ASSIGNMENT »
Each line of the listing below that includes "picture" should be reported.
+++ INFORMATION SHOWN
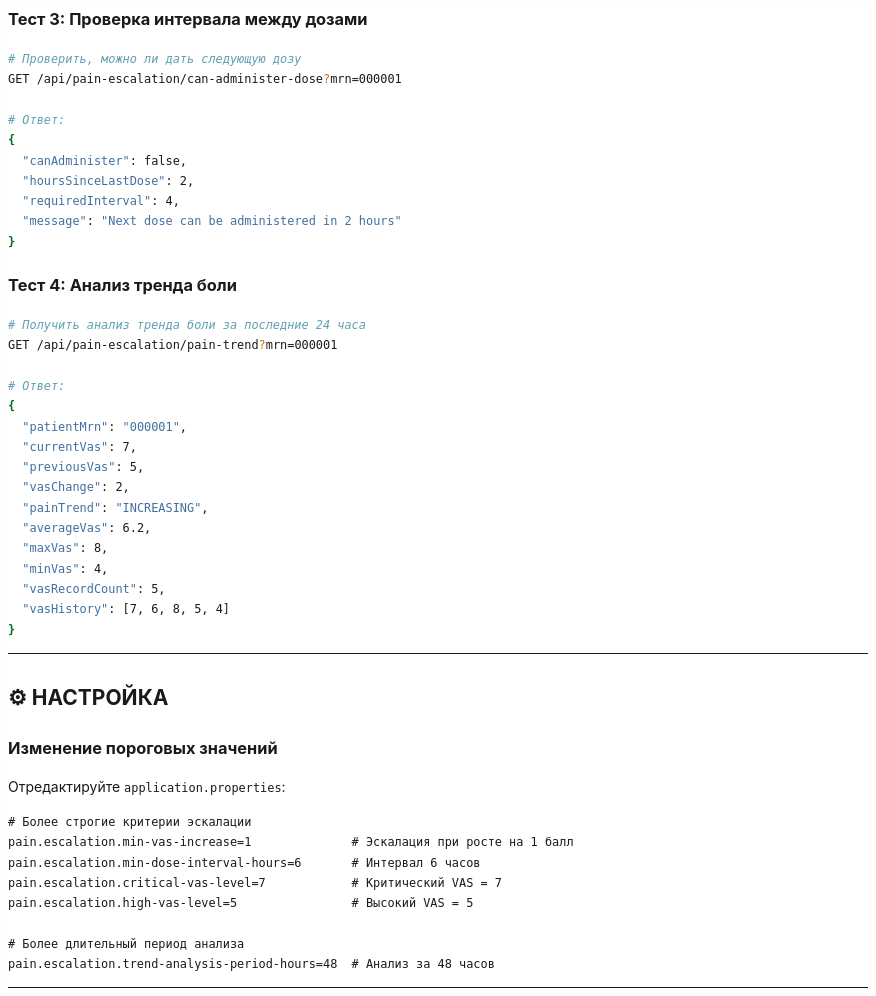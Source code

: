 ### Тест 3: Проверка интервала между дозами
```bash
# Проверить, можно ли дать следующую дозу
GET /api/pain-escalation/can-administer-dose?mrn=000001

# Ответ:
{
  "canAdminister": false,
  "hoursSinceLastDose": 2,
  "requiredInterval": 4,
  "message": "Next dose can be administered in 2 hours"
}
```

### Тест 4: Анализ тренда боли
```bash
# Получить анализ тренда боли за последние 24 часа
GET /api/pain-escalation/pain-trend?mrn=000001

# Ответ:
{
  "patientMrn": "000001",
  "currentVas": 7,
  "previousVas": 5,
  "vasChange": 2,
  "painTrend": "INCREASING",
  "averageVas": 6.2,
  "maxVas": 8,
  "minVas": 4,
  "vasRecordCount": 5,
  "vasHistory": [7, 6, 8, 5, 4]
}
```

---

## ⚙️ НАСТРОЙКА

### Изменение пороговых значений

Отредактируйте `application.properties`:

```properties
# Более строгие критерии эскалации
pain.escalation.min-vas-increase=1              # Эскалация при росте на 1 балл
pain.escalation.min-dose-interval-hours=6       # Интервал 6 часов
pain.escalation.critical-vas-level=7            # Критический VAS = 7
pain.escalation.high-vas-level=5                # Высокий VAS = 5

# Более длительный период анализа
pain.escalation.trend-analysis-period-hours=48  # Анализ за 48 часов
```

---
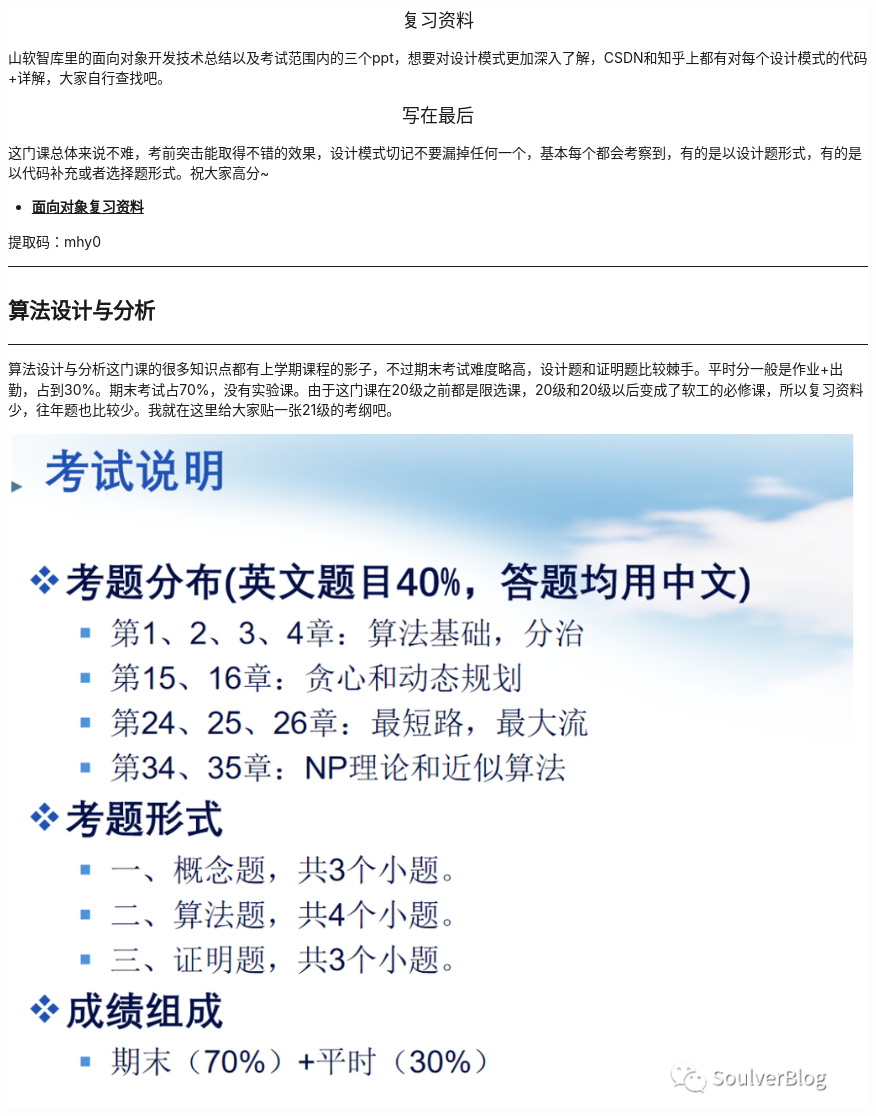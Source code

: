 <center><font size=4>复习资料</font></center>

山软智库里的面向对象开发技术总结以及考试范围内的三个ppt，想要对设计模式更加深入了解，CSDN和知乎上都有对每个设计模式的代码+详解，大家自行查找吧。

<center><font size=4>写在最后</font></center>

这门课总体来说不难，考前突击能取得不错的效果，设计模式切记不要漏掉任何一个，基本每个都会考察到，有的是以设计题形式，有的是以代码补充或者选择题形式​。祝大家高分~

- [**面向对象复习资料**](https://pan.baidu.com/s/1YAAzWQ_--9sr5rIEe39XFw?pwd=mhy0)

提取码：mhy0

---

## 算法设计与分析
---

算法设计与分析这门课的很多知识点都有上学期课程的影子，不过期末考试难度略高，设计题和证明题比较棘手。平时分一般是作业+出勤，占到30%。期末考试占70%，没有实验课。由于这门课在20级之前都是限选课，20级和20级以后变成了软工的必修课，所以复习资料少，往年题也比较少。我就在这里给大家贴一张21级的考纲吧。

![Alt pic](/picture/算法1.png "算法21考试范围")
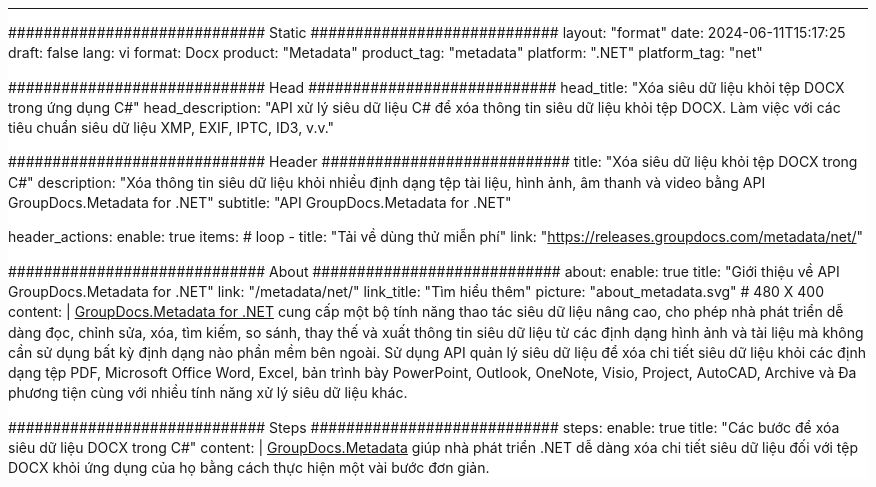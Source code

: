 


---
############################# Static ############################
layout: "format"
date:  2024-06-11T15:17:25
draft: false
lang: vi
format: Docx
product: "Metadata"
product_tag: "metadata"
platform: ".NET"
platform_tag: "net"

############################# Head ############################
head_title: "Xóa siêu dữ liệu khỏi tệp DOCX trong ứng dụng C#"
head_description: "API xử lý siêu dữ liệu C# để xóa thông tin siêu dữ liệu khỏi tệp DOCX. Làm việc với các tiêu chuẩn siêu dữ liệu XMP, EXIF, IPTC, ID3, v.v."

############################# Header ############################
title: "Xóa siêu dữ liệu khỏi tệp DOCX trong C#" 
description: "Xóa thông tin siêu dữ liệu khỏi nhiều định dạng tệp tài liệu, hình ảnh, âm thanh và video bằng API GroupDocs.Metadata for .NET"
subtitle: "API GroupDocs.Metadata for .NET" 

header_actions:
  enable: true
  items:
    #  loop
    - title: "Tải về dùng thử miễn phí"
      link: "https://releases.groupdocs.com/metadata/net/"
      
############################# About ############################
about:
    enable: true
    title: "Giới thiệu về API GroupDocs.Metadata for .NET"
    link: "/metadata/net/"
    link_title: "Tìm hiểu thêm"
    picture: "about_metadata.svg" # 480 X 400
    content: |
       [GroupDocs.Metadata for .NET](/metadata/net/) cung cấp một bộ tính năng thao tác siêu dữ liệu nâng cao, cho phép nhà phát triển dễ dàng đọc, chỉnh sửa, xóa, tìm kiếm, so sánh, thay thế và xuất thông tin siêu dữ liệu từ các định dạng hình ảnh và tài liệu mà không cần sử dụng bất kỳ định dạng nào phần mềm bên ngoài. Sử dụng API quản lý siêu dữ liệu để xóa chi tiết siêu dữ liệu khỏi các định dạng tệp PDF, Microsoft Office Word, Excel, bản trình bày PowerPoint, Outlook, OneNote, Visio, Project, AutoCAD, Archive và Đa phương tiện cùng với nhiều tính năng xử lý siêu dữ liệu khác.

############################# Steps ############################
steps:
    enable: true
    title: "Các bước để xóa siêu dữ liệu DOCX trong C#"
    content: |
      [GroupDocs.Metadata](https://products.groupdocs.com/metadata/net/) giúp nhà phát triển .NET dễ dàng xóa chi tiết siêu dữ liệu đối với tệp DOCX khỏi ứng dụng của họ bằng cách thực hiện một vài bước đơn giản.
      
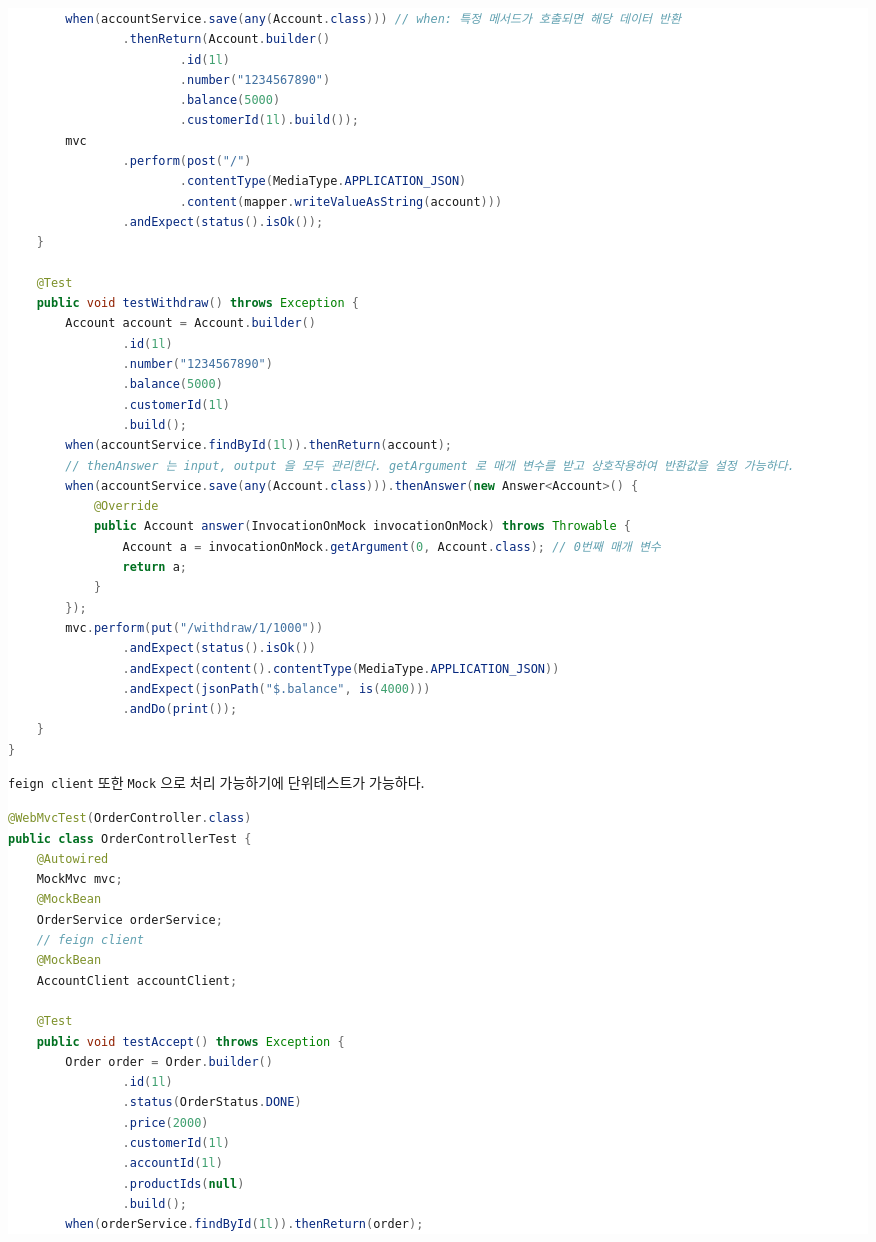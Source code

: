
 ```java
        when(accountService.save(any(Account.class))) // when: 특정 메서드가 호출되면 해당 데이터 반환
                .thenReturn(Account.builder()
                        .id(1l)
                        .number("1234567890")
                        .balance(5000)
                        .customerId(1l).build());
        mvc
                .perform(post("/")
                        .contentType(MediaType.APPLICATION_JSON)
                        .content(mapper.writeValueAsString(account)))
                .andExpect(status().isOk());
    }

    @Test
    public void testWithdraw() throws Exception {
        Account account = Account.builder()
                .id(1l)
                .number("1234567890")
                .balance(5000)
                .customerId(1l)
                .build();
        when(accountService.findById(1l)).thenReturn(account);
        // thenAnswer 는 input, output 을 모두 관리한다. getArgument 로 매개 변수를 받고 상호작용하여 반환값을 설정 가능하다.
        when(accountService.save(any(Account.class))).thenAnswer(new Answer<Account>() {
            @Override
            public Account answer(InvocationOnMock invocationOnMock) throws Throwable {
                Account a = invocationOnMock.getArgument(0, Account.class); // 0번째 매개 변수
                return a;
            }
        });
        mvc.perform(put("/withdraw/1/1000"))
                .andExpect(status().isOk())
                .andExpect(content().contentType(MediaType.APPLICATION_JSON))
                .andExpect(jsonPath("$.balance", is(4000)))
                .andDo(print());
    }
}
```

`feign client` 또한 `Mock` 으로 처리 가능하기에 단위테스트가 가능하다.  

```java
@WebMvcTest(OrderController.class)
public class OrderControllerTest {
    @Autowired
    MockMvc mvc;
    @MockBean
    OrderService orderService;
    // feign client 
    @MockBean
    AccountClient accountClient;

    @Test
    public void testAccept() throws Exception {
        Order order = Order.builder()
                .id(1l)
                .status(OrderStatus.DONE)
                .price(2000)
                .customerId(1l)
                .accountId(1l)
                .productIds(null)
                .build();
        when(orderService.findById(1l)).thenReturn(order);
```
++++++
EXERCISE SOLUTION »
![Alt pic](/picture/算法1.png "算法21考试范围")
    picture: "about_metadata.svg" # 480 X 400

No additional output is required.